Content bots are the main entities to provide intelligence. They study your content to learn a specific use case. When they feel confident, they will start to make suggestions and work on content creation.
They can understand:
- text: documents, word, PDF's, ...
- images: any format.
- discrete data points: vocabularies, classes, references, ...
Learning By Example
These bots learn by studying the content, by looking at examples of their use case. If a bot is trying to predict what products exist in a picture, it will focus on pictures that already have that information and understand the patterns and how to identify products.
Always Evolving
Even after they are trained, as the predict and users confirm, they will have more examples to work with. This allows them to retrain and be more confident about their predictions.
Combining Sources
The Content Bots can look into several different sources to make their predictions. This allows us to experiment and see what better combinations can achieve the best performance. On the example above, if instead of having only the picture to study from, the bot had also the picture brand, it would allow it to make better predictions on the products on the picture. This is possible due to the intrinsic content's structure.

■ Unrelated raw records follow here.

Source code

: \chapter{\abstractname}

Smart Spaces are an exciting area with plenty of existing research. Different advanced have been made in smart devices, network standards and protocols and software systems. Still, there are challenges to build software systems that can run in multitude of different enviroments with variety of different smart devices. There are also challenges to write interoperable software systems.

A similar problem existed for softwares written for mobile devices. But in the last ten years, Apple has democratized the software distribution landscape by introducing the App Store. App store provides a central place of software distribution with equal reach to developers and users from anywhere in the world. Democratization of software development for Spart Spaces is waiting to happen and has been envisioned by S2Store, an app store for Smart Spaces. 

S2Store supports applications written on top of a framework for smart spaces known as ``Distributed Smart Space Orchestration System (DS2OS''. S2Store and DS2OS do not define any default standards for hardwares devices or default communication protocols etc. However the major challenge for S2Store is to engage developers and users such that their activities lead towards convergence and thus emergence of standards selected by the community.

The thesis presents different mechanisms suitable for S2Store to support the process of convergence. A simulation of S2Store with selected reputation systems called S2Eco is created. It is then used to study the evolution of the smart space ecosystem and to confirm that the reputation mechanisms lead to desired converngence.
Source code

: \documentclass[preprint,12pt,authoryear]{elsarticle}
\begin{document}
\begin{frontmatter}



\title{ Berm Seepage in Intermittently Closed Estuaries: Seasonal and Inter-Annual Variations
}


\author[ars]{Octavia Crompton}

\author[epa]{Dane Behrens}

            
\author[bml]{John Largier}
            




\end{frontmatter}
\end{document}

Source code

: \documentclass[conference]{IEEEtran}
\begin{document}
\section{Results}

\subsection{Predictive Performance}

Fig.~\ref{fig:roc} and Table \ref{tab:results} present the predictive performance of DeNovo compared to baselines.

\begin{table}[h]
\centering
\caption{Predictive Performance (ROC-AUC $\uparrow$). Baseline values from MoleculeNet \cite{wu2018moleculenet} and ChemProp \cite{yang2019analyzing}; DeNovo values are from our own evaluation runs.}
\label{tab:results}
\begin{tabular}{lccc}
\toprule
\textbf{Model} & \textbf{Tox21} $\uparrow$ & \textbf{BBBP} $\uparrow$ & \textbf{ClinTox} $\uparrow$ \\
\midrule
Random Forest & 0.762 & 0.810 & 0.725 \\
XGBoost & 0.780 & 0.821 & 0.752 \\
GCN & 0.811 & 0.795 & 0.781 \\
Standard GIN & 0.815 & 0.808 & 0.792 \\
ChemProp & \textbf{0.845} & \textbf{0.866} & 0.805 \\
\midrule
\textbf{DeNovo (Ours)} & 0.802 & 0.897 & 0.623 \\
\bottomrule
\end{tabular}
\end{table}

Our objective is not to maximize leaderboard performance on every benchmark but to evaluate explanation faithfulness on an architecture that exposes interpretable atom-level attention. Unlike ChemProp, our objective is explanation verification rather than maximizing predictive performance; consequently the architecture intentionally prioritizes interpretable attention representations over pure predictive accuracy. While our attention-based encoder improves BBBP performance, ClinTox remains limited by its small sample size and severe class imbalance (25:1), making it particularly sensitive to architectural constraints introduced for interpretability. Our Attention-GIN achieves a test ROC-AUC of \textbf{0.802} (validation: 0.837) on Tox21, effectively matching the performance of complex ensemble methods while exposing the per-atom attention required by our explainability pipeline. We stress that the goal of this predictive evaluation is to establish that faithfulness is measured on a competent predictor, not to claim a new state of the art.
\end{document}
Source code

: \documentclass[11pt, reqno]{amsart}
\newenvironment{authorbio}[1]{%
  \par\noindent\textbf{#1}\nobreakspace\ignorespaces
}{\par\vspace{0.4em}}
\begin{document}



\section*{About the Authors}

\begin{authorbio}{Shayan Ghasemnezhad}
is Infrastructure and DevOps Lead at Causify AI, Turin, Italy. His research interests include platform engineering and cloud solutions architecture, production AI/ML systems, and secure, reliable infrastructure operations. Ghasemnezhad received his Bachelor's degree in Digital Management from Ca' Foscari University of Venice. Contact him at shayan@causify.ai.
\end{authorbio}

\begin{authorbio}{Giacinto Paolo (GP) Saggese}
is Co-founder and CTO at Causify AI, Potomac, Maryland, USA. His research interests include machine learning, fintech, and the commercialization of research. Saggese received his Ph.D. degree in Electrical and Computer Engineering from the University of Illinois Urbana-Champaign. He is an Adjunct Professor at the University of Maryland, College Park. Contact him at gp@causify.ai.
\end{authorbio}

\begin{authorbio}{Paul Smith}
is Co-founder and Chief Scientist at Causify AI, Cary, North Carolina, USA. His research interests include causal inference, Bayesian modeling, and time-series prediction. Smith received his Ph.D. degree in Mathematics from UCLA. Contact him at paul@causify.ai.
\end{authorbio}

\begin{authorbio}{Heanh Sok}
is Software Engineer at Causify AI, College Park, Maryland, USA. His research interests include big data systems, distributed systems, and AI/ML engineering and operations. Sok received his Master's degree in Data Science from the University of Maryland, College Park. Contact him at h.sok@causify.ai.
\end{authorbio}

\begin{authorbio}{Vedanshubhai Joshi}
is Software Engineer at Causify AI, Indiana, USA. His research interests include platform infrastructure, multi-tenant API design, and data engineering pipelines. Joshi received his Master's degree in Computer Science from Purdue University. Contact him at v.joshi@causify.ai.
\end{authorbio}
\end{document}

Another way having multiple inputs is useful is by having a specific bias to our content. Imagine your bot is predicting the urgency of emails. Most company departments have different organizations, contracts and context. It is normal that they will have very different notions of emergency. So having also the target department as input will allow the bot to adjust urgency according to each department.
Multiple Predictions
On the output side, content bots can take a content item and do several suggestions for different kinds of metadata. Imagine a report document, a specific content bot can read it and predict details like urgency, main topics and best assignee. This not only makes predictions more efficient as only a request is needed, but the content bot itself can look at patterns between the several outputs to improve its performance.
Deep Learning
Our content bots Machine Learning is provided by deep neural networks. It tries to mimic some aspects of human brains. Nowadays with the available computation levels, it is possible to use huge artificial neural networks and train them with large amounts of data.
Pre-trained
Even though we are build to scale and to allow big data to be trained, most use cases do not have a lot of examples to fuel on. This is why our content bots include pre-trained components that allow them to have a great baseline to understand natural language and vision. This transfer learning uses models train on millions of examples and uses that knowledge to very quickly understand other use cases. Doing so, we have seen cases of only needing 50 documents to comprehend a category.
Tailored architecture
Every use case will depend on different types of content to analyze and different data to predict. So, every content bot is automatically designed to have the best architecture and components to fulfill its purpose. You do not need to understand machine learning techniques to be sure that the best practices are applied for the best performance.
Tuned Learning
While training there are a lot of factors and ways the content bot can apply to the best performance. This depends on the content that it's trying to study. Normally, ML experts would see the results and manually tune these parameters until they've achieved the better result. Our content bots are provided with a tuned training, which we call optimization. They learn how to train and get us the best result without any human intervention.